Pitchfork Fest ’09: We Miss Being Ruffians

July 21st, 2009: As seen on Archive (PDF)

Pitchfork’s festival has always fought the good fight to rise above the internet buzz of the now and host emergent, top-notch tuneage. Bursts of unbridled true colors have been spotted the past four years (see fire marshals suppressing the onstage parties of Girl Talk and Dan Deacon), and this year was no exception.

Aside from the media shitstorm that is Wavves, and the photographer-shunning set the duo sludged through mid-afternoon, Saturday was full of affirming sets that left crowds and artists confused. Opener Cymbals Eat Guitars are just starting to see the light outside of their New York garage, and yet could not comprehend how triumphantly they killed the Pavement-ethos of hit single, “And The Hazy Sea.”  Meanwhile, Beirut’s Zach Condon quipped that the audience was the largest his dear ukulele had ever seen, before witnessing a few interesting souls crowd-surf in synch to baroque waltzes from Gulag Orkestar.  

I could ruminate how the music industry is so completely privatized that there will forever be a yearn to communally appreciate artists at large-scale festivals like this. But really, Saturday was Pitchfork concretely evolving into one of the best destination festivals around, complete with every division of taste and tastemaker.

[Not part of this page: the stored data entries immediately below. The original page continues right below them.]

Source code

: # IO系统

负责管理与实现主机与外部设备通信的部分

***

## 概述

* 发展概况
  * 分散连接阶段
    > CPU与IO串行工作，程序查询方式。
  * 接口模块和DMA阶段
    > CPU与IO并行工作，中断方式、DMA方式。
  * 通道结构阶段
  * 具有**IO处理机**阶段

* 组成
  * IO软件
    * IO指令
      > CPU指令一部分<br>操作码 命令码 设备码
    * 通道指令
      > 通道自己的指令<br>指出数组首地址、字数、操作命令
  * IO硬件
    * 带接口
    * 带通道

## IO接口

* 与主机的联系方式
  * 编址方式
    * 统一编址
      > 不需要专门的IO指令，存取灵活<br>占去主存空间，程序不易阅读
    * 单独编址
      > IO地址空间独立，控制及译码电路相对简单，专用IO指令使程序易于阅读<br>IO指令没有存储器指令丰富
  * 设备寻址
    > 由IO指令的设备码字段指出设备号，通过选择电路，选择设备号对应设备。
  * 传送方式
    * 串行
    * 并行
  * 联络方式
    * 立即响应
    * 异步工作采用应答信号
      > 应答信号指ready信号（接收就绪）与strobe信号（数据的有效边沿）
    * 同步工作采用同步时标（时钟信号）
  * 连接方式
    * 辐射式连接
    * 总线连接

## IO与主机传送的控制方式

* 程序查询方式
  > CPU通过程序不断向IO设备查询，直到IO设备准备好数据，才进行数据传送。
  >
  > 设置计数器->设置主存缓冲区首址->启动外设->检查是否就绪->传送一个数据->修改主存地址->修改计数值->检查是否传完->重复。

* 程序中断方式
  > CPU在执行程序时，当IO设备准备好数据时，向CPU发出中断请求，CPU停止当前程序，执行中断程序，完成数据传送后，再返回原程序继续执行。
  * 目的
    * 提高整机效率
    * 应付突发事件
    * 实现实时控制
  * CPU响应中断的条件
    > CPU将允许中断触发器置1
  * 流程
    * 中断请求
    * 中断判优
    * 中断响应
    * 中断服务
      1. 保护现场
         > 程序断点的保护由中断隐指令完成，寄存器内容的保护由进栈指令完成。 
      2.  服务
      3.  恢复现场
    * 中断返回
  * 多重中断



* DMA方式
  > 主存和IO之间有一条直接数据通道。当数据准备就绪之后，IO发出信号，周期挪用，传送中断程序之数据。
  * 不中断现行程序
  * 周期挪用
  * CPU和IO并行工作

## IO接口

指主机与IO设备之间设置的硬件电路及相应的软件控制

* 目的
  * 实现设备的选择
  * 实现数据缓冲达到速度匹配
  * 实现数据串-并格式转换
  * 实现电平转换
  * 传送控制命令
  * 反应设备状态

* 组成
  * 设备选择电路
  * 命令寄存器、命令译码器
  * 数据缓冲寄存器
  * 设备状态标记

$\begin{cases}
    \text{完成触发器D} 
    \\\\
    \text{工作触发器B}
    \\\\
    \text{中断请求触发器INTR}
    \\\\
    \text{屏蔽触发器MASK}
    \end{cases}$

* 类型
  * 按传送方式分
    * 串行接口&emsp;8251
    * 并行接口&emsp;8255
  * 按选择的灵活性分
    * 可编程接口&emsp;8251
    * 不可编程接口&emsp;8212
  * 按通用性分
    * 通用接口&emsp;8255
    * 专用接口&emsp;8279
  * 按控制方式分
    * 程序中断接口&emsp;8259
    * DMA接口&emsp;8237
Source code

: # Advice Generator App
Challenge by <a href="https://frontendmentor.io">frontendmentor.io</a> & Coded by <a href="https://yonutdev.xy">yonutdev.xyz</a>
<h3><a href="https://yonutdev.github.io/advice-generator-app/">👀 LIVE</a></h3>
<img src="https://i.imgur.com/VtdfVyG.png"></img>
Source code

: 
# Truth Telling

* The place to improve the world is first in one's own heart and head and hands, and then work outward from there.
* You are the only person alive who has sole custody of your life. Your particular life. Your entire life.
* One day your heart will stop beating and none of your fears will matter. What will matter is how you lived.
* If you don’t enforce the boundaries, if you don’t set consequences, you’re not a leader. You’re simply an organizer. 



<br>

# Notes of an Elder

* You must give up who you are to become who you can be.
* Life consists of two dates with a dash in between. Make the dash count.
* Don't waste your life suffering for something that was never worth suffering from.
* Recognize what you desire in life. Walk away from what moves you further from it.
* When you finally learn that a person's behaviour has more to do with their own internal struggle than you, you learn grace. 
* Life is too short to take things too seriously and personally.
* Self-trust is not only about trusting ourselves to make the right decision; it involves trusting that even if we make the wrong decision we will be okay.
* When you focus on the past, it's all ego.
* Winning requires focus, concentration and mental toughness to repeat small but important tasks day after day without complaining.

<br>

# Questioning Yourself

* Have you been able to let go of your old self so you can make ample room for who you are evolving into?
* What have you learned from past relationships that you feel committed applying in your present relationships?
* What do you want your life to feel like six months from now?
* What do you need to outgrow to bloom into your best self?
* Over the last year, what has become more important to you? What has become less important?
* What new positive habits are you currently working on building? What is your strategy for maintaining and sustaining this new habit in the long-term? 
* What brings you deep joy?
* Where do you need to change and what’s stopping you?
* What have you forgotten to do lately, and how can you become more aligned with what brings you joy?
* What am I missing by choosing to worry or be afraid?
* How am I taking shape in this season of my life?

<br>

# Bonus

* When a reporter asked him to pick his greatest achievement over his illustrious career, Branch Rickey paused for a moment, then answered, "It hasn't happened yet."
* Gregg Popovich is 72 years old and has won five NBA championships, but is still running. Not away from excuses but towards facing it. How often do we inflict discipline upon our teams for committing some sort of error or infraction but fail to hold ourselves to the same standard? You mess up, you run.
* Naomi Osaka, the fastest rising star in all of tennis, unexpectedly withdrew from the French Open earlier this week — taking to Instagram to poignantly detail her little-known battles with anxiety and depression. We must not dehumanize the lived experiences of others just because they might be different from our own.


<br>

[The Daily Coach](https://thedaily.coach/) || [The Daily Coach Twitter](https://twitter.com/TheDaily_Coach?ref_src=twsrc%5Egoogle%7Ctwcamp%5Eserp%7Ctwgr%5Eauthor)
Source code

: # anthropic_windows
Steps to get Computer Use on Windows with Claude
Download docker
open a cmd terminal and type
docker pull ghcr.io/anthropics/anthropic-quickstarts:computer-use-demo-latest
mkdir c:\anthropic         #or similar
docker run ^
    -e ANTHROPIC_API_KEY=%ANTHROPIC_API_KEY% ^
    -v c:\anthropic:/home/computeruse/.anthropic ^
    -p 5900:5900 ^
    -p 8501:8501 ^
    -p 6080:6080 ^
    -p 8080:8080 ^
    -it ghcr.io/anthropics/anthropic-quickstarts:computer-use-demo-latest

The evolution of the festival has certainly not always been the almighty finger-on-the-pulse. Yoko Ono in 2007? The woman wasted a good half-hour of people’s attention teaching the audience how to say “I love you” with a flashlight. But capped by The National’s brooding, Viking guitar voyages, supported by an ear-to-ear smile session in drum-and-organ pop from Matt and Kim, DOOM’s purebred hip-hop and a retro-punk stage destruction from the Black Lips, Saturday was the sound of attention being rewarded.